Dataset items:
┏━━
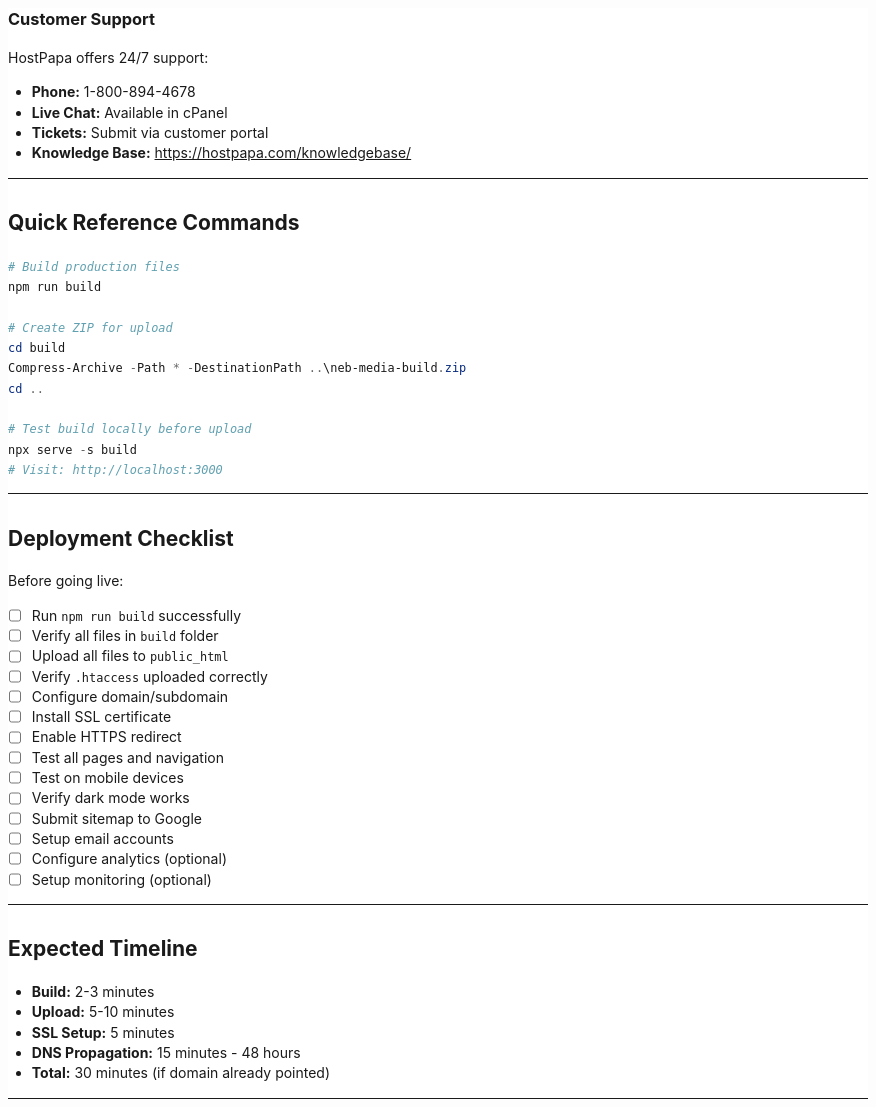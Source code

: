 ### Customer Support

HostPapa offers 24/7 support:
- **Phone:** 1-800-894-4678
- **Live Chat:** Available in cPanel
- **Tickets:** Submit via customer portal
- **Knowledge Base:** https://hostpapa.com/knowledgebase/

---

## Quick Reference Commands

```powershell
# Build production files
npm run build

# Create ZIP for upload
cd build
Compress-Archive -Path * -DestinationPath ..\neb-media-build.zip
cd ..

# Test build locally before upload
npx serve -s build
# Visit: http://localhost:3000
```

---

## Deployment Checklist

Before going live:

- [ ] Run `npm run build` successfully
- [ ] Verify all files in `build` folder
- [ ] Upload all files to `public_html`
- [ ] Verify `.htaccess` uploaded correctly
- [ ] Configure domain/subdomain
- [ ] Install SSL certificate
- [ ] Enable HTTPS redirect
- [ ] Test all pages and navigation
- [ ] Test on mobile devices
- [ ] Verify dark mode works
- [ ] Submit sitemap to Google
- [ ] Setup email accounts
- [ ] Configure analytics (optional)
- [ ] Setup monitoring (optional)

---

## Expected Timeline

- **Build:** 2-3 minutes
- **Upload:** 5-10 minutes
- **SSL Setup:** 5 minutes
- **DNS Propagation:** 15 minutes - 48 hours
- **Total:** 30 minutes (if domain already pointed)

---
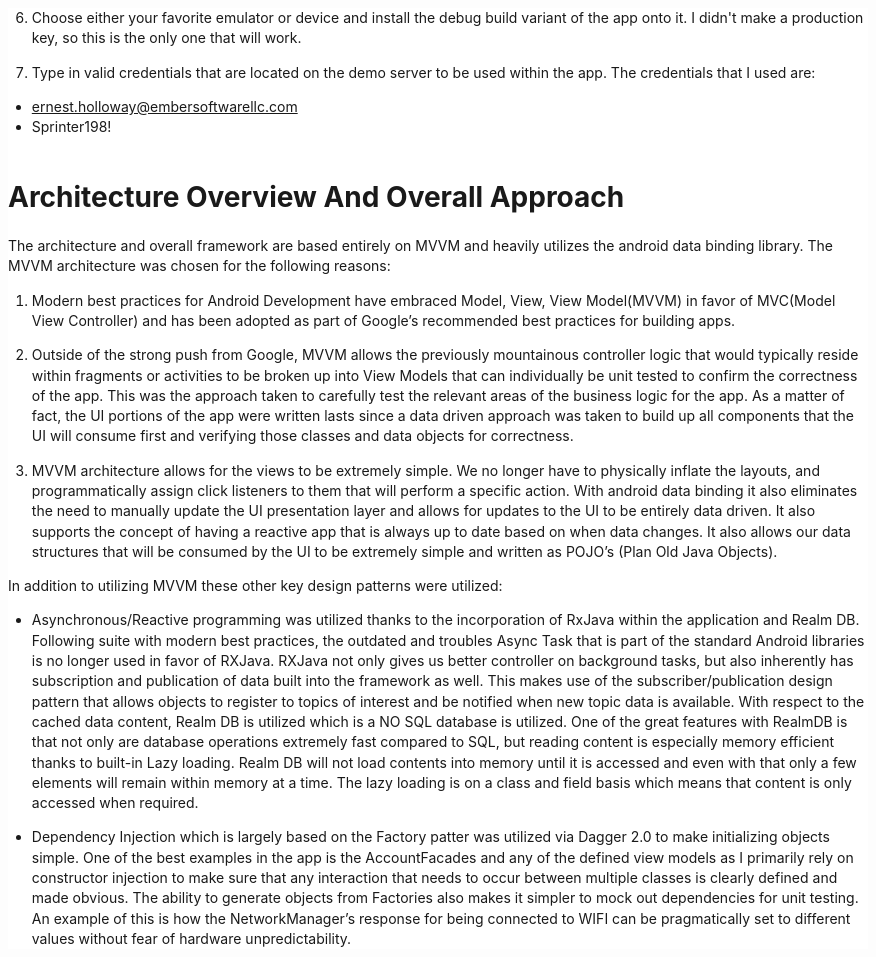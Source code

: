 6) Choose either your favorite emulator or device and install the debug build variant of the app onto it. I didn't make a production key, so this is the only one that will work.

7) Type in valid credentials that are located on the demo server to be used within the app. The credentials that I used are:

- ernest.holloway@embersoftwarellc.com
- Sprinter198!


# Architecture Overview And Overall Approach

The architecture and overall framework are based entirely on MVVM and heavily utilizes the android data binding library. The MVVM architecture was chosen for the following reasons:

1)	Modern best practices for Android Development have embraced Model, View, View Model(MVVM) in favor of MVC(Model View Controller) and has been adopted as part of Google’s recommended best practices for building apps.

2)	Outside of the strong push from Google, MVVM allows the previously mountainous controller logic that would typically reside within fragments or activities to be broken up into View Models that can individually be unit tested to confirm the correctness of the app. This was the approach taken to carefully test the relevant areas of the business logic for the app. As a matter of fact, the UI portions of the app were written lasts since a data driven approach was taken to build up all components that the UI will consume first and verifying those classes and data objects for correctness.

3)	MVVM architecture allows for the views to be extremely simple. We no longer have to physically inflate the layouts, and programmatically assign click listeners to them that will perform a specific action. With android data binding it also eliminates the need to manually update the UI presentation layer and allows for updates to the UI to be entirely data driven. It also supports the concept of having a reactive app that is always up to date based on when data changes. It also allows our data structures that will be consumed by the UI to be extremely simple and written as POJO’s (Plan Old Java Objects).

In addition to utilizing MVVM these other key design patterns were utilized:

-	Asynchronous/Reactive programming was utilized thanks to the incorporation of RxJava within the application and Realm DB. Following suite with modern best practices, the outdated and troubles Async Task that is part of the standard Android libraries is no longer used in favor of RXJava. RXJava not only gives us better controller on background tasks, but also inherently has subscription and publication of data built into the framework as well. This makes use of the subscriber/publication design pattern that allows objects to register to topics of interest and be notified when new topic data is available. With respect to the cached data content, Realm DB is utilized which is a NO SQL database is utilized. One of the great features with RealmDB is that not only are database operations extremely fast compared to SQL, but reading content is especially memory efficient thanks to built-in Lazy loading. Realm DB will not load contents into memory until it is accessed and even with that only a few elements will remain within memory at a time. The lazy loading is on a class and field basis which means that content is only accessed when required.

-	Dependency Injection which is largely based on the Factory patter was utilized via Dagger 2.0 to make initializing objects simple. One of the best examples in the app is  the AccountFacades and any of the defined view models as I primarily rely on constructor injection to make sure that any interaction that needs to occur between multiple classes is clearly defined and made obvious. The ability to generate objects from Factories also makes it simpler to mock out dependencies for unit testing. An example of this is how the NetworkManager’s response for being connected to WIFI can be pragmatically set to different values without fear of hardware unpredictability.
┗━━
| Problem requirements |
Working from the data above, extract solely the lines from the one containing "The architecture and" through the one containing "In addition to", exactly as they appear, both included.

| Solved exercise |
The architecture and overall framework are based entirely on MVVM and heavily utilizes the android data binding library. The MVVM architecture was chosen for the following reasons:

1)	Modern best practices for Android Development have embraced Model, View, View Model(MVVM) in favor of MVC(Model View Controller) and has been adopted as part of Google’s recommended best practices for building apps.

2)	Outside of the strong push from Google, MVVM allows the previously mountainous controller logic that would typically reside within fragments or activities to be broken up into View Models that can individually be unit tested to confirm the correctness of the app. This was the approach taken to carefully test the relevant areas of the business logic for the app. As a matter of fact, the UI portions of the app were written lasts since a data driven approach was taken to build up all components that the UI will consume first and verifying those classes and data objects for correctness.

3)	MVVM architecture allows for the views to be extremely simple. We no longer have to physically inflate the layouts, and programmatically assign click listeners to them that will perform a specific action. With android data binding it also eliminates the need to manually update the UI presentation layer and allows for updates to the UI to be entirely data driven. It also supports the concept of having a reactive app that is always up to date based on when data changes. It also allows our data structures that will be consumed by the UI to be extremely simple and written as POJO’s (Plan Old Java Objects).

In addition to utilizing MVVM these other key design patterns were utilized:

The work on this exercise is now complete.